You can hear some of the voices from the convention here
Updates and catchups (25/11/2006)
Here are some follow-ups to things which have been mentioned here in the past:
Email of the week (25/11/2006)Don't you just love this? I don't like scamsters selling sugar and pretending that it can cure things, and that makes me a homosexual? I think this email says much more about the mental state of the writer than it does about me.
Date: Mon, 13 Nov 2006 22:57:23 -0600
Subject: About mannatech
From: Harrison Salisbury
You're a homo--you have no idea how well glyco helps the body. Wow! Stop fighting that which is doing so much good. It will knock you're socks off if you looked at it without the pride barrier.
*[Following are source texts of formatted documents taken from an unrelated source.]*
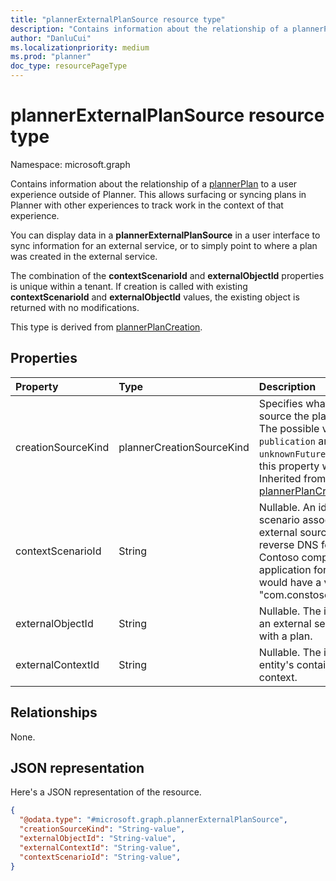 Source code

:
 ```yaml
---
title: "plannerExternalPlanSource resource type"
description: "Contains information about the relationship of a plannerPlan to a user experience outside of Planner."
author: "DanluCui"
ms.localizationpriority: medium
ms.prod: "planner"
doc_type: resourcePageType
---
```


# plannerExternalPlanSource resource type

Namespace: microsoft.graph

Contains information about the relationship of a [plannerPlan](plannerplan.md) to a user experience outside of Planner. This allows surfacing or syncing plans in Planner with other experiences to track work in the context of that experience. 

You can display data in a **plannerExternalPlanSource** in a user interface to sync information for an external service, or to simply point to where a plan was created in the external service. 

The combination of the **contextScenarioId** and **externalObjectId** properties is unique within a tenant. If creation is called with existing **contextScenarioId** and **externalObjectId** values, the existing object is returned with no modifications.

This type is derived from [plannerPlanCreation](plannerPlanCreation.md).

## Properties
|Property|Type|Description|
|:---|:---|:---|
|creationSourceKind|plannerCreationSourceKind|Specifies what kind of creation source the plan is created with. The possible values are: `external`, `publication` and `unknownFutureValue`. The value of this property will be `external`. Inherited from [plannerPlanCreation](plannerPlanCreation.md).|
|contextScenarioId|String| Nullable. An identifier for the scenario associated with this external source. This should be in reverse DNS format. For example, Contoso company owned application for customer support would have a value like "com.constoso.customerSupport".|
|externalObjectId|String| Nullable. The id of the entity that an external service associates with a plan.|
|externalContextId|String| Nullable. The id of the external entity's containing entity or context.|

## Relationships
None.

## JSON representation
Here's a JSON representation of the resource.
<!-- {
  "blockType": "resource",
  "@odata.type": "microsoft.graph.plannerExternalPlanSource"
}
-->
``` json
{
  "@odata.type": "#microsoft.graph.plannerExternalPlanSource",
  "creationSourceKind": "String-value",
  "externalObjectId": "String-value",
  "externalContextId": "String-value",
  "contextScenarioId": "String-value",
}
```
Is he talking about gay pride? You can see more about the Mannatech scam here.
Just for fun (25/11/2006)
My friend Richard from the Mystery Investigators has suggested building a collection of photographs of skeptics reading Richard Dawkins' latest book, The God Delusion, in different places. I hope to have a review of the book here shortly (as well as a review of Unintelligent Design by Robyn Williams), but in the meantime, here is Cody The Religion Hating Dog relaxing on my front porch and waiting for the next Bible-thumper to come along. The reason I say "religion-hating" is that the JWs and Mormons don't need to ring the bell to tell me they are about to start proselytising because I wouldn't hear it anyway over the barking, growling and other signs of doggy displeasure.